** Brief **
Set down the lines that begin at the top of the records and end with the line containing "curso de estadística)", and drop every picture.

# # # # # # #

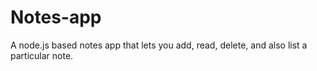# Notes-app
A node.js based notes app that lets you add, read, delete, and also list a particular note. 
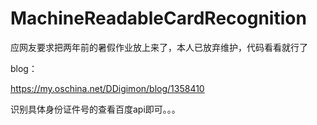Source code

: # MachineReadableCardRecognition

应网友要求把两年前的暑假作业放上来了，本人已放弃维护，代码看看就行了

blog：

https://my.oschina.net/DDigimon/blog/1358410

识别具体身份证件号的查看百度api即可。。。
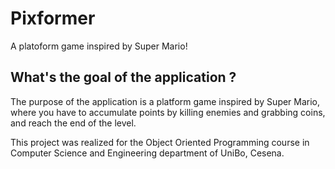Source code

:# Pixformer
A platoform game inspired by Super Mario!

## What's the goal of the application ? 
The purpose of the application is a platform game inspired by
Super Mario, where you have to accumulate points by killing 
enemies and grabbing coins, and reach the end of the level.

This project was realized for the Object Oriented Programming
course in Computer Science and Engineering department of UniBo,
Cesena.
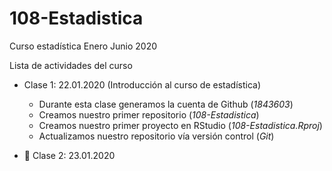 # 108-Estadistica
Curso estadística Enero Junio 2020

Lista de actividades del curso

+ Clase 1: 22.01.2020 (Introducción al curso de estadística)
  + Durante esta clase generamos la cuenta de Github (*1843603*)
  + Creamos nuestro primer repositorio (*108-Estadistica*)
  + Creamos nuestro primer proyecto en RStudio (*108-Estadistica.Rproj*)
  + Actualizamos nuestro repositorio vía versión control (*Git*)
  
+ :paperclip: Clase 2: 23.01.2020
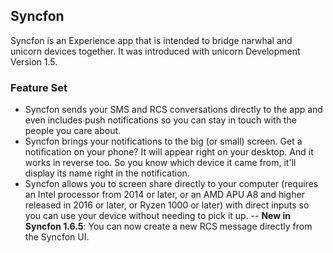 ## Syncfon
Syncfon is an Experience app that is intended to bridge narwhal and unicorn devices together. It was introduced with unicorn Development Version 1.5.

### Feature Set
- Syncfon sends your SMS and RCS conversations directly to the app and even includes push notifications so you can stay in touch with the people you care about.
- Syncfon brings your notifications to the big (or small) screen. Get a notification on your phone? It will appear right on your desktop. And it works in reverse too. So you know which device it came from, it'll display its name right in the notification.
- Syncfon allows you to screen share directly to your computer (requires an Intel processor from 2014 or later, or an AMD APU A8 and higher released in 2016 or later, or Ryzen 1000 or later) with direct inputs so you can use your device without needing to pick it up.
-- **New in Syncfon 1.6.5**: You can now create a new RCS message directly from the Syncfon UI.
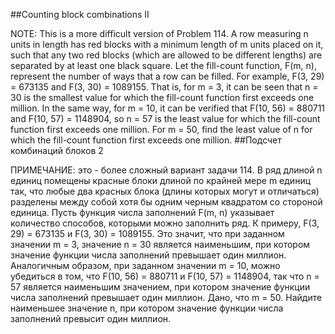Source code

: ##Counting block combinations II

NOTE: This is a more difficult version of Problem 114.
A row measuring n units in length has red blocks with a minimum length of m units placed on it, such that any two red blocks (which are allowed to be different lengths) are separated by at least one black square.
Let the fill-count function, F(m, n), represent the number of ways that a row can be filled.
For example, F(3, 29) = 673135 and F(3, 30) = 1089155.
That is, for m = 3, it can be seen that n = 30 is the smallest value for which the fill-count function first exceeds one million.
In the same way, for m = 10, it can be verified that F(10, 56) = 880711 and F(10, 57) = 1148904, so n = 57 is the least value for which the fill-count function first exceeds one million.
For m = 50, find the least value of n for which the fill-count function first exceeds one million.
##Подсчет комбинаций блоков 2

ПРИМЕЧАНИЕ: это - более сложный вариант задачи 114.
В ряд длиной n единиц помещены красные блоки длиной по крайней мере m единиц так, что любые два красных блока (длины которых могут и отличаться) разделены между собой хотя бы одним черным квадратом со стороной единица.
Пусть функция числа заполнений F(m, n) указывает количество способов, которыми можно заполнить ряд.
К примеру, F(3, 29) = 673135 и F(3, 30) = 1089155.
Это значит, что при заданном значении m = 3, значение n = 30 является наименьшим, при котором значение функции числа заполнений превышает один миллион.
Аналогичным образом, при заданном значении m = 10, можно убедиться в том, что F(10, 56) = 880711 и F(10, 57) = 1148904, так что n = 57 является наименьшим значением, при котором значение функции числа заполнений превышает один миллион.
Дано, что m = 50. Найдите наименьшее значение n, при котором значение функции
числа заполнений превысит один миллион.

# # # # # # #

** Output of the exercise **
# Notes-app
A node.js based notes app that lets you add, read, delete, and also list a particular note. 
Source code

: # MachineReadableCardRecognition

应网友要求把两年前的暑假作业放上来了，本人已放弃维护，代码看看就行了

blog：

https://my.oschina.net/DDigimon/blog/1358410

识别具体身份证件号的查看百度api即可。。。
Source code

:# Pixformer
A platoform game inspired by Super Mario!

## What's the goal of the application ? 
The purpose of the application is a platform game inspired by
Super Mario, where you have to accumulate points by killing 
enemies and grabbing coins, and reach the end of the level.

This project was realized for the Object Oriented Programming
course in Computer Science and Engineering department of UniBo,
Cesena.
 # 108-Estadistica
Curso estadística Enero Junio 2020

Lista de actividades del curso

+ Clase 1: 22.01.2020 (Introducción al curso de estadística)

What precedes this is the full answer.